- _REQUIRED ACTION_:
For the material below, count the lines containing "toString" and reply with the number alone.

——

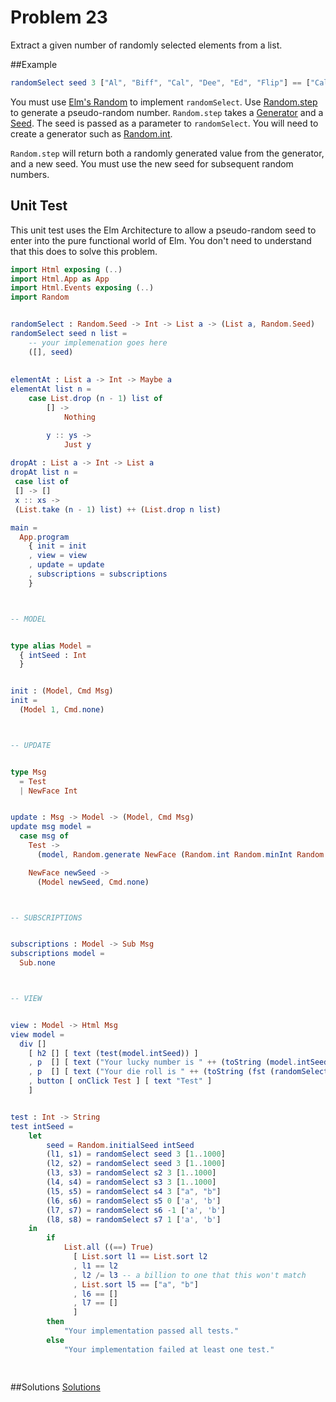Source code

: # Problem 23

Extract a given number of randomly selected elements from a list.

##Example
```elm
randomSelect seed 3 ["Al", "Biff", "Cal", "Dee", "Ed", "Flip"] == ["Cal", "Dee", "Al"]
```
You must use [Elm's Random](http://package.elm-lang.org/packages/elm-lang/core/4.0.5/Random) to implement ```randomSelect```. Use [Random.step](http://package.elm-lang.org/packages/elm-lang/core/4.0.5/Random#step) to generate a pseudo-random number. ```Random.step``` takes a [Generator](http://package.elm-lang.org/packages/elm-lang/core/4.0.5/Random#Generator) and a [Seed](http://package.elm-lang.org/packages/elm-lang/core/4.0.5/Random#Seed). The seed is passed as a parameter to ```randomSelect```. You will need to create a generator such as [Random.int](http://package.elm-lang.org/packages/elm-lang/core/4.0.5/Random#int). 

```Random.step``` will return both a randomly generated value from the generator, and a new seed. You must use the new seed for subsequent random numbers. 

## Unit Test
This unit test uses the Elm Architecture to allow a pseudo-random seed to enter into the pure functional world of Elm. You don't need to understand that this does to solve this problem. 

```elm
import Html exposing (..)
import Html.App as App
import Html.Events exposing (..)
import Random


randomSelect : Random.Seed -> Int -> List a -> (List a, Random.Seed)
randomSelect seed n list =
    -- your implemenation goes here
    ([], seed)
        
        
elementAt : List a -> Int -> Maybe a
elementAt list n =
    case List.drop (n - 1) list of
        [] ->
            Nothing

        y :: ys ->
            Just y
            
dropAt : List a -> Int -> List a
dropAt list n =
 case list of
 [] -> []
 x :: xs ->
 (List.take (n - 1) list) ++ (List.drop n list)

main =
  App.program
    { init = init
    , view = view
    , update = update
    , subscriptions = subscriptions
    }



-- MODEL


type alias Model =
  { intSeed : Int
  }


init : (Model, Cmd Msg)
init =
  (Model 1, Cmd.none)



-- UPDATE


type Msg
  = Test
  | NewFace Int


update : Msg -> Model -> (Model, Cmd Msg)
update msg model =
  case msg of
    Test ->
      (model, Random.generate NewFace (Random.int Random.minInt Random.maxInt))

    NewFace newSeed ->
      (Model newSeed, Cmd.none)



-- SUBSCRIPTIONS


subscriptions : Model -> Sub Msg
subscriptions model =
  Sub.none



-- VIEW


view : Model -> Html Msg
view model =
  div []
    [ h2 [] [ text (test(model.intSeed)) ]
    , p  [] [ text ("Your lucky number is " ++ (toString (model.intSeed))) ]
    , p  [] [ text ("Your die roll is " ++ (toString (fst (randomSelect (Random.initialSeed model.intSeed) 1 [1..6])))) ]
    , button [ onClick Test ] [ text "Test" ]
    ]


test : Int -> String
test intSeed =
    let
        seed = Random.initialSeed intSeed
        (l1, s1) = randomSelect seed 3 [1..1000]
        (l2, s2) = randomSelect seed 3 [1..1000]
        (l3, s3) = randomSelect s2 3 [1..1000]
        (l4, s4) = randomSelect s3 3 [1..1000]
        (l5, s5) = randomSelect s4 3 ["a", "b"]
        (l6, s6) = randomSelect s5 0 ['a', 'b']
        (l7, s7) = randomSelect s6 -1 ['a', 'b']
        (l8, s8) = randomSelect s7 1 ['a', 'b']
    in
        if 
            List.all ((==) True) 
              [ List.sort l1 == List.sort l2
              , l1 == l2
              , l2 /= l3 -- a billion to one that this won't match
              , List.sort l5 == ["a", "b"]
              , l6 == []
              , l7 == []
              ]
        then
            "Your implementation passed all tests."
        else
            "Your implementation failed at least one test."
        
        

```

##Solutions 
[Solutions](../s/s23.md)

——

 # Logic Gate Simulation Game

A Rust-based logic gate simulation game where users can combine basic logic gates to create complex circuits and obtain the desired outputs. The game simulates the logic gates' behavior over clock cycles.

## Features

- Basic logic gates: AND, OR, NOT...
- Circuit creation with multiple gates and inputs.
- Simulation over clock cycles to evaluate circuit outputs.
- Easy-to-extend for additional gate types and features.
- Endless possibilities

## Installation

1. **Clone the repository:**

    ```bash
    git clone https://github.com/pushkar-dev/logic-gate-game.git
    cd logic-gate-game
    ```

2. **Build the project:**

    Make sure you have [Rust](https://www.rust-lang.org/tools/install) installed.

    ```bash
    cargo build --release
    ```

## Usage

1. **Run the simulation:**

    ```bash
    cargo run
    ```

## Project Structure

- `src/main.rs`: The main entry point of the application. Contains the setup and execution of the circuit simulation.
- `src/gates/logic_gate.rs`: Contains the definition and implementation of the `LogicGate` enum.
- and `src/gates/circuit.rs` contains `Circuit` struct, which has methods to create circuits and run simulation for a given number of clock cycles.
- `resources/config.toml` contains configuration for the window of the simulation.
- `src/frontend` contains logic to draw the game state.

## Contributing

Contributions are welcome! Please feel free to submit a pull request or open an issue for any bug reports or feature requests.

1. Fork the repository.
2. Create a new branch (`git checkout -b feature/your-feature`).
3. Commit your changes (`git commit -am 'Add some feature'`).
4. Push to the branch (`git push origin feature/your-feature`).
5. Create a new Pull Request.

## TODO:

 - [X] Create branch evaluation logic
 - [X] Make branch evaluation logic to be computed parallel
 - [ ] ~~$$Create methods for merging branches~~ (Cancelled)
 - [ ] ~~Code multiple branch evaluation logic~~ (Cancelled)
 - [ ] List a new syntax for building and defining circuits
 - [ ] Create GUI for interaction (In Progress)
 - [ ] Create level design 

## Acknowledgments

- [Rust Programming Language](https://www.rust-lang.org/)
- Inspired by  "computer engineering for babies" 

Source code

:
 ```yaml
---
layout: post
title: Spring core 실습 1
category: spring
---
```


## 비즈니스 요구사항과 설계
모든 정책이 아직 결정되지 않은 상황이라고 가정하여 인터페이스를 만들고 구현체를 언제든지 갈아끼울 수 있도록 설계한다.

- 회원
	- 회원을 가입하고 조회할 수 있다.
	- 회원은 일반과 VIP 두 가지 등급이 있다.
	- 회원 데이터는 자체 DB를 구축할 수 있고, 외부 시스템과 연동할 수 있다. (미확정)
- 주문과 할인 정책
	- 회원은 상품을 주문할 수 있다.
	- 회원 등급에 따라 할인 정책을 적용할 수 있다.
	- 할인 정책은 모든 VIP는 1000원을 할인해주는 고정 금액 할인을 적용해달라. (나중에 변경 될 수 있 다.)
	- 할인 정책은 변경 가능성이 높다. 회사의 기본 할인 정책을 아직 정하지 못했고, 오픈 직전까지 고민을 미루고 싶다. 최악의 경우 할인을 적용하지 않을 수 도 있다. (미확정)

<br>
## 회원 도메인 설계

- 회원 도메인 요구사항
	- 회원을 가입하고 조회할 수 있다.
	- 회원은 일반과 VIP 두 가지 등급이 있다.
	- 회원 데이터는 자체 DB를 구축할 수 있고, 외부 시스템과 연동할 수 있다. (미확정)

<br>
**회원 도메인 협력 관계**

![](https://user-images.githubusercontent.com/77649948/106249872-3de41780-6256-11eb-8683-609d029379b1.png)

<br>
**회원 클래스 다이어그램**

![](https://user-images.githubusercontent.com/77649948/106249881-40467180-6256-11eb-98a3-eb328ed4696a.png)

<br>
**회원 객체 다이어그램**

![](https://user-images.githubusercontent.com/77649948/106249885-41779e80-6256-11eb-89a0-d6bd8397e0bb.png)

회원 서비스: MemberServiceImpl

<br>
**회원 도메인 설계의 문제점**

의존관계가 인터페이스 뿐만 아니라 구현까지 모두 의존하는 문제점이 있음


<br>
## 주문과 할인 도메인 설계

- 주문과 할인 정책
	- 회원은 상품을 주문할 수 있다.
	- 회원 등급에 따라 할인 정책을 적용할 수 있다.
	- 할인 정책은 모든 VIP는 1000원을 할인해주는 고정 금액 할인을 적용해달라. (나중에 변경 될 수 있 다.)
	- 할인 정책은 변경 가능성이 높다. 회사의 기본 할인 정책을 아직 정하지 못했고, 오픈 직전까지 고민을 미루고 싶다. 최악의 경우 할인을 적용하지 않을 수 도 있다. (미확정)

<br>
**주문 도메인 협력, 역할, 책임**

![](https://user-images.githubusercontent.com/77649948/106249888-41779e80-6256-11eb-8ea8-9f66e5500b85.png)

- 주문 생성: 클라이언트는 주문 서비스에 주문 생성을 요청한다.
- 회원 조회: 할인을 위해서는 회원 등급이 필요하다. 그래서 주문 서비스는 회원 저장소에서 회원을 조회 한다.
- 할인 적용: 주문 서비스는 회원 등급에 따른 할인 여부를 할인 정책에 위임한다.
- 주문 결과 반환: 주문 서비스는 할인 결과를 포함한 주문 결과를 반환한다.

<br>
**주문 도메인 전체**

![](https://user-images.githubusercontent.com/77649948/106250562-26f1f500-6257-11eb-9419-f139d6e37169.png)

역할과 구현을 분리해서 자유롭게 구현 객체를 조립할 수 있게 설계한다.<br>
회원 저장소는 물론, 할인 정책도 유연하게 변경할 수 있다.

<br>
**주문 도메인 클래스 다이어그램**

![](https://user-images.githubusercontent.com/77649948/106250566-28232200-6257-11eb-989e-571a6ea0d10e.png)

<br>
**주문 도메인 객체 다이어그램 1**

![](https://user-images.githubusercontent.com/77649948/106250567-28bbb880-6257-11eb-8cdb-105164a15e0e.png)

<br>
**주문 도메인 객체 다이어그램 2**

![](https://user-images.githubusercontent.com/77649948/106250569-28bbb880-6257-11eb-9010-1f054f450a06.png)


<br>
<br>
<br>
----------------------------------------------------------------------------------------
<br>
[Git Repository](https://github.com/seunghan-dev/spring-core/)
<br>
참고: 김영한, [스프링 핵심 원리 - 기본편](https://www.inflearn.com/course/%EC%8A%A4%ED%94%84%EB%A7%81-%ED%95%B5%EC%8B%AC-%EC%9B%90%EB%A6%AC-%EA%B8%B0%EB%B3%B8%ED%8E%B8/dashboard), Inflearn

——

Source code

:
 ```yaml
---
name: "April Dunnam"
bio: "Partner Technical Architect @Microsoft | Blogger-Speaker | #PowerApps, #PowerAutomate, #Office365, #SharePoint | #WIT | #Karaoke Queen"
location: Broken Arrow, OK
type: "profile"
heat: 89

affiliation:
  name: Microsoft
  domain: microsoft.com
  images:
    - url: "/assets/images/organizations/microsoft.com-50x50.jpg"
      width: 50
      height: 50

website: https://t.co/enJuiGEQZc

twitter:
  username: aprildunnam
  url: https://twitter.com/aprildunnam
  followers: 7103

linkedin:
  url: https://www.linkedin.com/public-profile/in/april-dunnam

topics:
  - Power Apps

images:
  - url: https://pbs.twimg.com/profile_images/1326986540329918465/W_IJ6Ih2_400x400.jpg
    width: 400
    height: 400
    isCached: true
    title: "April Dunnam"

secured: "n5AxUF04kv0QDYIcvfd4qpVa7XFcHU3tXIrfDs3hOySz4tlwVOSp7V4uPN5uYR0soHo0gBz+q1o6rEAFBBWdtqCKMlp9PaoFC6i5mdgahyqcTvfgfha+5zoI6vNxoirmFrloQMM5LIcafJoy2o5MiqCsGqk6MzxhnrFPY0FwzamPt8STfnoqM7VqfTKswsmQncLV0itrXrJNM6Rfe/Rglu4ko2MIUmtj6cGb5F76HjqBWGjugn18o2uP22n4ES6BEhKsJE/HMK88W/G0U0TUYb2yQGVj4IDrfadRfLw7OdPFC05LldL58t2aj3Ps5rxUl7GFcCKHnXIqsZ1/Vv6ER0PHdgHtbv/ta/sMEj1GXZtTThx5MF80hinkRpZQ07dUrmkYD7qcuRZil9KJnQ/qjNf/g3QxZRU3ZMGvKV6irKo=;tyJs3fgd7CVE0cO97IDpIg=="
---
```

——

- _SOLUTION FOR THIS EXERCISE_:
2